> [REQUIRED WORK]: A single number is the answer: how many lines of the data hold "irrationalen"?

> [AVAILABLE RECORDS]:
___
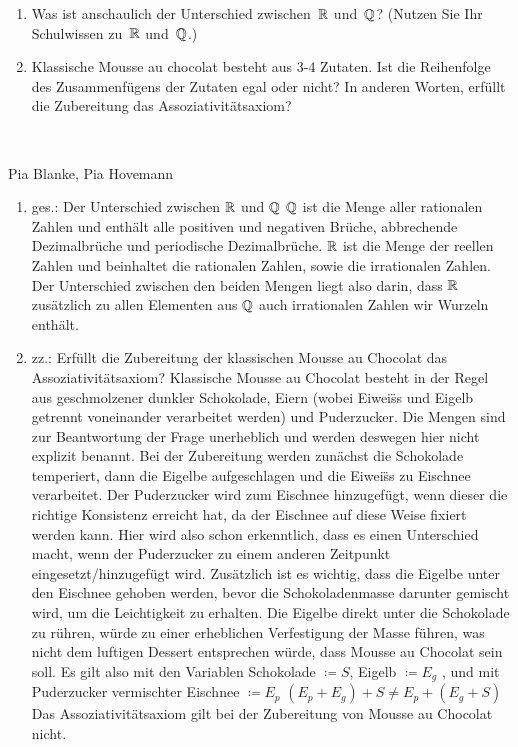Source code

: \bigskip


\begin{aufg}[4 Punkte]
\begin{enumerate}[label=$\mathrm{(\roman*)}$, ref=$\mathrm{\roman*}$]
\item Was ist anschaulich der Unterschied zwischen~$\mathbb{R}$ und~$\mathbb{Q}$? (Nutzen Sie Ihr Schulwissen zu~$\mathbb{R}$ und~$\mathbb{Q}$.)
\item Klassische Mousse au chocolat besteht aus 3-4 Zutaten. Ist die Reihenfolge des Zusammenf\"ugens der Zutaten egal oder nicht? In anderen Worten, erf\"ullt die Zubereitung das Assoziativit\"atsaxiom?
\end{enumerate}
\end{aufg}
 
\bigskip

\begin{lsg}\mbox{ }
\item [Pia Blanke, Pia Hovemann]
\begin{enumerate}[label=$\mathrm{(\roman*)}$, ref=$\mathrm{\roman*}$]
\item ges.: Der Unterschied zwischen $\mathbb{R}$ und $\mathbb{Q}$ 
$\mathbb{Q}$  ist die Menge aller rationalen Zahlen und enth\"alt alle positiven und negativen Br\"uche, abbrechende Dezimalbr\"uche und periodische Dezimalbr\"uche.
$\mathbb{R}$ ist die Menge der reellen Zahlen und beinhaltet die rationalen Zahlen, sowie die irrationalen Zahlen.
Der Unterschied zwischen den beiden Mengen liegt also darin, dass $\mathbb{R}$ zus\"atzlich zu allen Elementen aus $\mathbb{Q}$  auch irrationalen Zahlen wir Wurzeln enth\"alt.
%
\item zz.: Erf\"ullt die Zubereitung der klassischen Mousse au Chocolat das Assoziativit\"atsaxiom?
Klassische Mousse au Chocolat besteht in der Regel aus geschmolzener dunkler Schokolade, Eiern (wobei Eiwei{\"ss} und Eigelb getrennt voneinander verarbeitet werden) und Puderzucker. Die Mengen sind zur Beantwortung der Frage unerheblich und werden deswegen hier nicht explizit benannt.
Bei der Zubereitung werden zun\"achst die Schokolade temperiert, dann die Eigelbe aufgeschlagen und die Eiwei{\"ss} zu Eischnee verarbeitet. Der Puderzucker wird zum Eischnee hinzugef\"ugt, wenn dieser die richtige Konsistenz erreicht hat, da der Eischnee auf diese Weise fixiert werden kann. Hier wird also schon erkenntlich, dass es einen Unterschied macht, wenn der Puderzucker zu einem anderen Zeitpunkt eingesetzt/hinzugef\"ugt wird. 
Zus\"atzlich ist es wichtig, dass die Eigelbe unter den Eischnee gehoben werden, bevor die Schokoladenmasse darunter gemischt wird, um die Leichtigkeit zu erhalten. Die Eigelbe direkt unter die Schokolade zu r\"uhren, w\"urde zu einer erheblichen Verfestigung der Masse f\"uhren, was nicht dem luftigen Dessert entsprechen w\"urde, dass Mousse au Chocolat sein soll.
Es gilt also mit den Variablen Schokolade $\coloneqq S$, Eigelb $\coloneqq E_{g}$ , und mit Puderzucker vermischter Eischnee $\coloneqq E_{p}$
$(E_{p} + E_{g}) + S \neq E_{p} + (E_{g} + S)$
Das Assoziativit\"atsaxiom gilt bei der Zubereitung von Mousse au Chocolat nicht.
\end{enumerate}
\end{lsg}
___
> [RESULT FOR THIS EXERCISE]: 2